Волны говорят М и Р, М и Р … Правильно: МОРЕ, MARE… Но еще между ними какой-то свистящий. Похоже, З. Конечно, здесь они говорят по-латыни. Спокойно, неутомимо, неуклонно говорят они одно слово, одно и то же, огромное, как море:

— Miserere!

Смилуйся!

Кому они говорят это? Мне? Трудно поверить, но мне. К моим ногам катят они со своим: Miserere! Они падают в ноги. Кто умеет падать в ноги, как волна? Пасть к ногам и ничего от себя не оставить. И как же я над ними смилуюсь?


В «Opus Incertum» поэт буквально расслышивает фонетику волны, и она, как выясняется, просит: «Смилуйся!» Данте описывает, как в «Чистилище», когда раскаивается одна душа, на небе слышен гром и хор ангелов. Вот что такое, когда одна душа человеческая оказывается способна «смиловаться», «полюбить». Не камень, а целый горный массив падает с души. И об этом ему шепчет волна, а дальше оказывается, что это — цитата из Данте в момент его встречи с Вергилием. Это первое, что говорит тень римского поэта поэту Новой жизни. Таков конец Страшного суда — обретение нового сердца, сердца милосердия, нового взгляда. Человек начинает миловать — и мир ожидает свобода. И потому только одна просьба к глубоко обиженному человеку — «смилуйся», ты, обиженный, только и можешь, — смилуйся, ну смилуйся же ты надо мной. И этого просит великая вещь — просит море, мурлыча, как кот, которому, между прочим, Ольги Седакова сочиняет невероятные ласкалки. Как знать, что или кого на самом деле она ласкает и заклинает в них…

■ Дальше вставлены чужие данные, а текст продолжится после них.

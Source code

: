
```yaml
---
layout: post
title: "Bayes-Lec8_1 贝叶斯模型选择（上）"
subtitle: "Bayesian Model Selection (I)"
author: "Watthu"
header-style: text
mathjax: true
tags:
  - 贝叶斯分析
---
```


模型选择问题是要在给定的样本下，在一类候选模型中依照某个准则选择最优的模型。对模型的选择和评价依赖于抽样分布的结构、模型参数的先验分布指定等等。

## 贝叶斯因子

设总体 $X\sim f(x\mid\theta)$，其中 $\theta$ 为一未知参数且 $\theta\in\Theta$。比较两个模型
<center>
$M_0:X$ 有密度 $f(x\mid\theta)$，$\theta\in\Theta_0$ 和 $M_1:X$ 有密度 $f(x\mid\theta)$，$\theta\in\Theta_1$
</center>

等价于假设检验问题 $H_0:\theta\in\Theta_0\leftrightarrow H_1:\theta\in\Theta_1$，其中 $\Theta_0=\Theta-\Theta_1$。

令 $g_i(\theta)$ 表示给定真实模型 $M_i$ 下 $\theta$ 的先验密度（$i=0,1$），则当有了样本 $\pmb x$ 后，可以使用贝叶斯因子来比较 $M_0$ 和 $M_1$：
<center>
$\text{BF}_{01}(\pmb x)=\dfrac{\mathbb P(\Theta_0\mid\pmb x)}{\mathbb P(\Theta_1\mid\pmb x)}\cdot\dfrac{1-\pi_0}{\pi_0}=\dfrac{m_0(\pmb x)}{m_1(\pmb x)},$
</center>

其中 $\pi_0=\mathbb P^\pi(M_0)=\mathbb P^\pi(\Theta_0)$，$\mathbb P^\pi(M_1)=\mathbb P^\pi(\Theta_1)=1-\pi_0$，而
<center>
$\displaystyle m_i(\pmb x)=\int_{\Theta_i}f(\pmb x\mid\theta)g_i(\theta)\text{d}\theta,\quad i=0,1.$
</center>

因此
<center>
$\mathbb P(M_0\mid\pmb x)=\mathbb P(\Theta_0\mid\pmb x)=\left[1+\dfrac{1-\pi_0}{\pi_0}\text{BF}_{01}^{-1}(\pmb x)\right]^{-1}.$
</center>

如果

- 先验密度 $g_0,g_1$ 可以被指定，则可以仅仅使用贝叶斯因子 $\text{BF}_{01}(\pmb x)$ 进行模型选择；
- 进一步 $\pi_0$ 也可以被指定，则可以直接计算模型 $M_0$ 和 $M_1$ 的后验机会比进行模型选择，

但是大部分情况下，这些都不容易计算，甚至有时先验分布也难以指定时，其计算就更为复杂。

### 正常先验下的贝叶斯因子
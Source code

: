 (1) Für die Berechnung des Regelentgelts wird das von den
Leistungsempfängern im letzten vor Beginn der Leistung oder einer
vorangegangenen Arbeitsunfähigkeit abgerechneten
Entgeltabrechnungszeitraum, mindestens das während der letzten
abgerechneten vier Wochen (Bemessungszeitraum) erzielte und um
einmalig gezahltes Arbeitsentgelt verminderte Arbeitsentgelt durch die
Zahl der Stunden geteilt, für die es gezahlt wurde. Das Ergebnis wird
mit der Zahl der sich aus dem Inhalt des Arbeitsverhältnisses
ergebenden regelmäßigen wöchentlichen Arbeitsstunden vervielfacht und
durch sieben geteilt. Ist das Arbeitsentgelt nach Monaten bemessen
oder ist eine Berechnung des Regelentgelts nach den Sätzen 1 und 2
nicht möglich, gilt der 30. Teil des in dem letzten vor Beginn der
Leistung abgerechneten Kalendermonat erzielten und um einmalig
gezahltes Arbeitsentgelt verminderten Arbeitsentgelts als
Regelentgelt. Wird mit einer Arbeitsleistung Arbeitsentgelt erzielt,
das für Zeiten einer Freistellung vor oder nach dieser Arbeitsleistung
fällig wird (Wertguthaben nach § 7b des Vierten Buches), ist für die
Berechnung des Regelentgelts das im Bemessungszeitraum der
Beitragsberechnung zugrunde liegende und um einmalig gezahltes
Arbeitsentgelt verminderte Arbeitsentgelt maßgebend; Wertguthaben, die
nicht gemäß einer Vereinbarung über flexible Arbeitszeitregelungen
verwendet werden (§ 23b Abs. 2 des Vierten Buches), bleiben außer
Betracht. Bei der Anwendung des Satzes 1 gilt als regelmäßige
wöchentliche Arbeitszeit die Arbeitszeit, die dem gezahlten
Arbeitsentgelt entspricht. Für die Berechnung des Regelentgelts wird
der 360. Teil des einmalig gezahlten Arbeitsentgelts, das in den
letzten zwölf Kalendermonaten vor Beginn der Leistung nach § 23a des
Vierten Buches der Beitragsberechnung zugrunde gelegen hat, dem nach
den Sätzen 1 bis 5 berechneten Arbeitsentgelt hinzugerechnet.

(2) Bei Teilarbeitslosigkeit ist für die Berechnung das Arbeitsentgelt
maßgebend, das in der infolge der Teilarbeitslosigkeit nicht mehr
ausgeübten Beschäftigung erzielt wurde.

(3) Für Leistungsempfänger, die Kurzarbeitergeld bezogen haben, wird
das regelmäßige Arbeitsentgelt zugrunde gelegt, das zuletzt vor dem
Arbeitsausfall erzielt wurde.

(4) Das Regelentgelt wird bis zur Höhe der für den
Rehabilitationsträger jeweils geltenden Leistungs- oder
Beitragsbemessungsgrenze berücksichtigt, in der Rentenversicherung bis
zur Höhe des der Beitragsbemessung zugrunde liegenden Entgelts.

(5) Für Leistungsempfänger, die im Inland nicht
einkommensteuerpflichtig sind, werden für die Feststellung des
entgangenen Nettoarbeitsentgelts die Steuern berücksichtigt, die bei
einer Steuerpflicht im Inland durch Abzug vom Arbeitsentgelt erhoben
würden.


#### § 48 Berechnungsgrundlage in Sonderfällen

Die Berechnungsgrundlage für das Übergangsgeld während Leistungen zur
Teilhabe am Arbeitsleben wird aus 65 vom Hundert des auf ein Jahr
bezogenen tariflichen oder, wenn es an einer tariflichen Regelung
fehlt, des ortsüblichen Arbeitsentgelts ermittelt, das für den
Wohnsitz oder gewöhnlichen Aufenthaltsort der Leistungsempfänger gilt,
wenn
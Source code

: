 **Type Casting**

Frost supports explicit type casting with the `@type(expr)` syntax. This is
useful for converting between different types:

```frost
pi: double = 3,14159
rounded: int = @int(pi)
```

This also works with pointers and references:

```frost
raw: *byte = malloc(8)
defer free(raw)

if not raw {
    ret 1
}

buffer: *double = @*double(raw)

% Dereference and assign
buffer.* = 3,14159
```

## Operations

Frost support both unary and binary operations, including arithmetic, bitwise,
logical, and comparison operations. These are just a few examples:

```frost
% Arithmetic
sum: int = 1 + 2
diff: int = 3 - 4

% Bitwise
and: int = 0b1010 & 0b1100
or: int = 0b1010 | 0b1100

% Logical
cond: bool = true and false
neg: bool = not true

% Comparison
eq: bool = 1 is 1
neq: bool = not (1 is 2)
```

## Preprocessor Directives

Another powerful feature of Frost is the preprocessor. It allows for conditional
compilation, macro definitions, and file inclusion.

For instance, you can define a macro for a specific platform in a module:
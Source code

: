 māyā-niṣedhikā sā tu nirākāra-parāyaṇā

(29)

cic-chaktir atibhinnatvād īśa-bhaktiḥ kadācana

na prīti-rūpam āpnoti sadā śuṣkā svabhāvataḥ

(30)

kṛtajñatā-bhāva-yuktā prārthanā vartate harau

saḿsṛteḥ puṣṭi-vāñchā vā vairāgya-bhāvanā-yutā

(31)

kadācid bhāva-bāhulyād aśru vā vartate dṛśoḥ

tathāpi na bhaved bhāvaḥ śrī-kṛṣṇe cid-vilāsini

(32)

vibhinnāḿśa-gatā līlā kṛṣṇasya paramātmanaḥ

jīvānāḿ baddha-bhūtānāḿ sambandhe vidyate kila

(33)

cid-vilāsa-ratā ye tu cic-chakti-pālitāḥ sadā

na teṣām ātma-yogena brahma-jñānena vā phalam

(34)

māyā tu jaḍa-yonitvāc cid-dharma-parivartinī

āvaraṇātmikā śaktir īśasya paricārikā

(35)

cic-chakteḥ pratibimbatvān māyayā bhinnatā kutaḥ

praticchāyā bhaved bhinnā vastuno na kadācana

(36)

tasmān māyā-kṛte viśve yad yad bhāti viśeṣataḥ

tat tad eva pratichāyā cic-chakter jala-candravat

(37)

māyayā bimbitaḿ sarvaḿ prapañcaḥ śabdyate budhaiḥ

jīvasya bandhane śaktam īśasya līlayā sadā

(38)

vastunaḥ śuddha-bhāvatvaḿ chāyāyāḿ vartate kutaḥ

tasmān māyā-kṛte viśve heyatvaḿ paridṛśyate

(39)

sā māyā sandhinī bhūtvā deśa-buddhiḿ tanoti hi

И кто же нашего Шарлика знает?
И никто нашего Шарлика не знает.
Знают про Шарлика, что он белый.
Знают про Шарлика, что он теплый.
Знают про Шарлика, что он не вздорный.
И что хвост у него серо-черный.
А вообще-то Шарлика никто не знает.
В душу-то его никто не глядел.
А душа у него прекрасная.
Не то что у некоторых.
Ласкалка невыразимая
Ты приятный
необъятный
непонятный
но понятный


И тогда… что будет тогда? Что будет в ответ? Что станет с молчащими устами, когда мы поймем? Когда уловим, что нам говорят? Все будет просто… Он должен улыбнуться… Те самые уста, о которых мы писали в начале, тот самый юмор, о котором мы говорили в прозе, с той стороны стиха должна быть улыбка. После обиды наконец Он улыбнется. И тогда снова вопрос — а в чем смысл улыбки? Той улыбки, что всегда в конце стиха Седаковой… Если уж всерьез… Как слушали в Римини более миллиона человек.


20


Ты готов? —
улыбается этот
ангел —
я спрашиваю,
хотя знаю,
что ты
несомненно готов:
ведь я говорю
не кому-нибудь,
а тебе,
(«Ангел Реймса»)


В этом стихотворении, посвященном философу Франсуа Федье, читателя приглашают на удивительную позицию. Он — достойный, готовый ко всему, редчайший человек. Это говорится каждому из нас, который призван встать на место, отведенное


человеку, чье сердце не переживет измены
земному твоему Королю,
которого здесь всенародно венчали,
и другому Владыке,
Царю Небес, нашему Агнцу,
умирающему в надежде,
что ты меня снова услышишь;
снова и снова,
как каждый вечер
имя мое вызванивают колоколами
здесь, в земле превосходной пшеницы
и светлого винограда,
и колос и гроздь
вбирают мой звук —


Степень близости и восхищения читателем чрезвычайна. А говорит с ним Ангел с собора Реймса, среди полей спелой пшеницы. Среди голубого неба. Ангел, чья рука «отбита на Первой мировой войне», то есть живущий той же жизнью в истории, что и люди, это именно тот ангел в скульптурной группе, что сопровождает на смерть поющих мучеников. Он такой же, как мы все, прожил с нами всё. И удивительно, что он… улыбается. Он улыбается поверх невероятного страдания, поверх всего, что было, и говорит, что ко всему, он знает, «ты» готов. Перечисления поднимают планку, усиливают напряжение, сквозящее в вопросе, потому что непонятно, к чему они ведут. И как всегда у Седаковой — и в этом ее «оригинальность» — мы не можем предположить дальнейшего, мы не знаем, чем кончится дело, мы не знаем, чему улыбается ангел.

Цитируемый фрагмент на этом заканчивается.